■ Exercise instructions:
All the entries need to be duplicated exactly, with the pictures omitted.

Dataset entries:
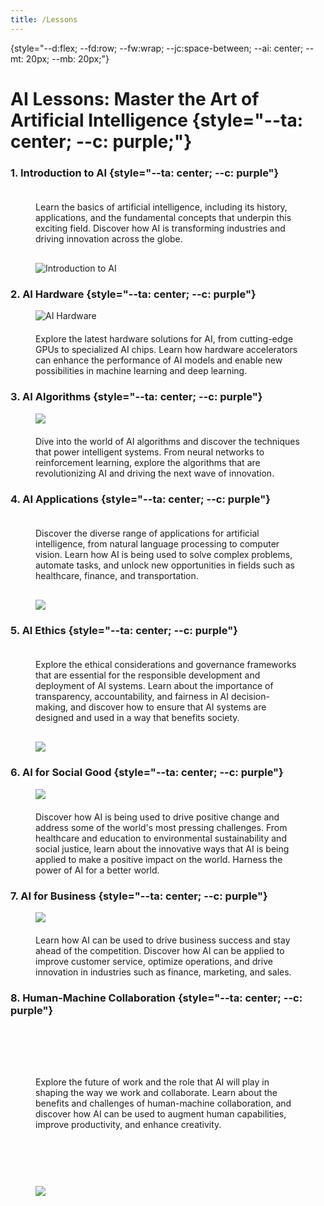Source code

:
 ```yaml
---
title: /Lessons
---
```


<style>
    section > section {
        margin-top: 20px;
        margin-bottom: 20px;
        margin-left: 20px;
        margin-right: 20px;
        max-width: 45%;
    }
</style>

<div class="bottom">
    <style>
        .bottom figure {display: grid; grid-template-columns: 1fr; grid-template-rows: auto 1fr; gap: 10px;
        }
        .bottom figure img {
            grid-row: 2;
        }
        .bottom figure figcaption {
            grid-row: 1;
        }
    </style>
</div>

{style="--d:flex; --fd:row; --fw:wrap; --jc:space-between; --ai: center; --mt: 20px; --mb: 20px;"}

# AI Lessons: Master the Art of Artificial Intelligence {style="--ta: center; --c: purple;"}

### 1. Introduction to AI {style="--ta: center; --c: purple"}

<div class="bottom">
    <figure id="Introduction to AI" style="--jc: center; --br: 5px; --bg: #fef; --of: hidden; --shadow: 15; --levitate-hvr:10;">
        <img alt="Introduction to AI" src="/AI/coding screen_022.jpg">
        <figcaption style="margin-top: 20px; margin-bottom: 20px;">
        Learn the basics of artificial intelligence, including its history, applications, and the fundamental concepts that underpin this exciting field. Discover how AI is transforming industries and driving innovation across the globe.
        </figcaption>
    </figure>
</div>

### 2. AI Hardware {style="--ta: center; --c: purple"}

<figure id="AI Hardware" style="--jc: center; --br: 5px; --bg: #fef; --of: hidden; --shadow: 15; --levitate-hvr:10;">
    <img alt="AI Hardware" src="/AI/hardware.webp">
    <figcaption style="margin-top: 20px; margin-bottom: 20px;">
        Explore the latest hardware solutions for AI, from cutting-edge GPUs to specialized AI chips. Learn how hardware accelerators can enhance the performance of AI models and enable new possibilities in machine learning and deep learning.
    </figcaption>
</figure>

### 3. AI Algorithms {style="--ta: center; --c: purple"}

<figure style="--jc: center; --br: 5px; --bg: #fef; --of: hidden; --shadow: 15; --levitate-hvr:10">
    <img src="/AI/algorithm.webp">
   <figcaption style="margin-top: 20px; margin-bottom: 20px;">
        Dive into the world of AI algorithms and discover the techniques that power intelligent systems. From neural networks to reinforcement learning, explore the algorithms that are revolutionizing AI and driving the next wave of innovation.
    </figcaption>
</figure>

### 4. AI Applications {style="--ta: center; --c: purple"}

<div class="bottom">
    <figure style="--jc: center; --br: 5px; --bg: #fef; --of: hidden; --shadow: 15; --levitate-hvr:10">
        <img src="/AI/applications.webp">
        <figcaption style="margin-top: 20px; margin-bottom: 20px;">
            Discover the diverse range of applications for artificial intelligence, from natural language processing to computer vision. Learn how AI is being used to solve complex problems, automate tasks, and unlock new opportunities in fields such as healthcare, finance, and transportation.
        </figcaption>
    </figure>
</div>

### 5. AI Ethics {style="--ta: center; --c: purple"}

<div class="bottom">
    <figure style="--jc: center; --br: 5px; --bg: #fef; --of: hidden; --shadow: 15; --levitate-hvr:10">
        <img src="/AI/ethics.webp">
        <figcaption style="margin-top: 20px; margin-bottom: 20px;">
            Explore the ethical considerations and governance frameworks that are essential for the responsible development and deployment of AI systems. Learn about the importance of transparency, accountability, and fairness in AI decision-making, and discover how to ensure that AI systems are designed and used in a way that benefits society.
        </figcaption>
    </figure>
</div>

### 6. AI for Social Good {style="--ta: center; --c: purple"}

<figure style="--jc: center; --br: 5px; --bg: #fef; --of: hidden; --shadow: 15; --levitate-hvr:10">
    <img src="/AI/rainforest_011.jpg">
    <figcaption style="margin-top: 20px; margin-bottom: 20px;">
        Discover how AI is being used to drive positive change and address some of the world's most pressing challenges. From healthcare and education to environmental sustainability and social justice, learn about the innovative ways that AI is being applied to make a positive impact on the world. Harness the power of AI for a better world.
    </figcaption>
</figure>

### 7. AI for Business {style="--ta: center; --c: purple"}

<figure style="--jc: center; --br: 5px; --bg: #fef; --of: hidden; --shadow: 15; --levitate-hvr:10">
    <img src="/AI/business.webp">
    <figcaption style="margin-top: 20px; margin-bottom: 20px;">
        Learn how AI can be used to drive business success and stay ahead of the competition. Discover how AI can be applied to improve customer service, optimize operations, and drive innovation in industries such as finance, marketing, and sales.
    </figcaption>
</figure>

### 8. Human-Machine Collaboration {style="--ta: center; --c: purple"}

<div class="bottom">
    <figure style="--jc: center; --br: 5px; --bg: #fef; --of: hidden; --shadow: 15; --levitate-hvr:10">
        <img src="/AI/collaborate.jpeg">
        <figcaption style="margin-top: 80px; margin-bottom: 80px;">
            Explore the future of work and the role that AI will play in shaping the way we work and collaborate. Learn about the benefits and challenges of human-machine collaboration, and discover how AI can be used to augment human capabilities, improve productivity, and enhance creativity.
        </figcaption>
    </figure>
</div>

■ Answer area:
Source code

:
 ```yaml
---
title: /Lessons
---
```


<style>
    section > section {
        margin-top: 20px;
        margin-bottom: 20px;
        margin-left: 20px;
        margin-right: 20px;
        max-width: 45%;
    }
</style>

<div class="bottom">
    <style>
        .bottom figure {display: grid; grid-template-columns: 1fr; grid-template-rows: auto 1fr; gap: 10px;
        }
        .bottom figure img {
            grid-row: 2;
        }
        .bottom figure figcaption {
            grid-row: 1;
        }
    </style>
</div>

{style="--d:flex; --fd:row; --fw:wrap; --jc:space-between; --ai: center; --mt: 20px; --mb: 20px;"}

# AI Lessons: Master the Art of Artificial Intelligence {style="--ta: center; --c: purple;"}

### 1. Introduction to AI {style="--ta: center; --c: purple"}

<div class="bottom">
    <figure id="Introduction to AI" style="--jc: center; --br: 5px; --bg: #fef; --of: hidden; --shadow: 15; --levitate-hvr:10;">
        <img alt="Introduction to AI" src="/AI/coding screen_022.jpg">
        <figcaption style="margin-top: 20px; margin-bottom: 20px;">
        Learn the basics of artificial intelligence, including its history, applications, and the fundamental concepts that underpin this exciting field. Discover how AI is transforming industries and driving innovation across the globe.
        </figcaption>
    </figure>
</div>

### 2. AI Hardware {style="--ta: center; --c: purple"}

<figure id="AI Hardware" style="--jc: center; --br: 5px; --bg: #fef; --of: hidden; --shadow: 15; --levitate-hvr:10;">
    <img alt="AI Hardware" src="/AI/hardware.webp">
    <figcaption style="margin-top: 20px; margin-bottom: 20px;">
        Explore the latest hardware solutions for AI, from cutting-edge GPUs to specialized AI chips. Learn how hardware accelerators can enhance the performance of AI models and enable new possibilities in machine learning and deep learning.
    </figcaption>
</figure>

### 3. AI Algorithms {style="--ta: center; --c: purple"}

<figure style="--jc: center; --br: 5px; --bg: #fef; --of: hidden; --shadow: 15; --levitate-hvr:10">
    <img src="/AI/algorithm.webp">
   <figcaption style="margin-top: 20px; margin-bottom: 20px;">
        Dive into the world of AI algorithms and discover the techniques that power intelligent systems. From neural networks to reinforcement learning, explore the algorithms that are revolutionizing AI and driving the next wave of innovation.
    </figcaption>
</figure>

### 4. AI Applications {style="--ta: center; --c: purple"}

<div class="bottom">
    <figure style="--jc: center; --br: 5px; --bg: #fef; --of: hidden; --shadow: 15; --levitate-hvr:10">
        <img src="/AI/applications.webp">
        <figcaption style="margin-top: 20px; margin-bottom: 20px;">
            Discover the diverse range of applications for artificial intelligence, from natural language processing to computer vision. Learn how AI is being used to solve complex problems, automate tasks, and unlock new opportunities in fields such as healthcare, finance, and transportation.
        </figcaption>
    </figure>
</div>

### 5. AI Ethics {style="--ta: center; --c: purple"}

<div class="bottom">
    <figure style="--jc: center; --br: 5px; --bg: #fef; --of: hidden; --shadow: 15; --levitate-hvr:10">
        <img src="/AI/ethics.webp">
        <figcaption style="margin-top: 20px; margin-bottom: 20px;">
            Explore the ethical considerations and governance frameworks that are essential for the responsible development and deployment of AI systems. Learn about the importance of transparency, accountability, and fairness in AI decision-making, and discover how to ensure that AI systems are designed and used in a way that benefits society.
        </figcaption>
    </figure>
</div>

### 6. AI for Social Good {style="--ta: center; --c: purple"}

<figure style="--jc: center; --br: 5px; --bg: #fef; --of: hidden; --shadow: 15; --levitate-hvr:10">
    <img src="/AI/rainforest_011.jpg">
    <figcaption style="margin-top: 20px; margin-bottom: 20px;">
        Discover how AI is being used to drive positive change and address some of the world's most pressing challenges. From healthcare and education to environmental sustainability and social justice, learn about the innovative ways that AI is being applied to make a positive impact on the world. Harness the power of AI for a better world.
    </figcaption>
</figure>

### 7. AI for Business {style="--ta: center; --c: purple"}

<figure style="--jc: center; --br: 5px; --bg: #fef; --of: hidden; --shadow: 15; --levitate-hvr:10">
    <img src="/AI/business.webp">
    <figcaption style="margin-top: 20px; margin-bottom: 20px;">
        Learn how AI can be used to drive business success and stay ahead of the competition. Discover how AI can be applied to improve customer service, optimize operations, and drive innovation in industries such as finance, marketing, and sales.
    </figcaption>
</figure>

### 8. Human-Machine Collaboration {style="--ta: center; --c: purple"}

<div class="bottom">
    <figure style="--jc: center; --br: 5px; --bg: #fef; --of: hidden; --shadow: 15; --levitate-hvr:10">
        <img src="/AI/collaborate.jpeg">
        <figcaption style="margin-top: 80px; margin-bottom: 80px;">
            Explore the future of work and the role that AI will play in shaping the way we work and collaborate. Learn about the benefits and challenges of human-machine collaboration, and discover how AI can be used to augment human capabilities, improve productivity, and enhance creativity.
        </figcaption>
    </figure>
</div>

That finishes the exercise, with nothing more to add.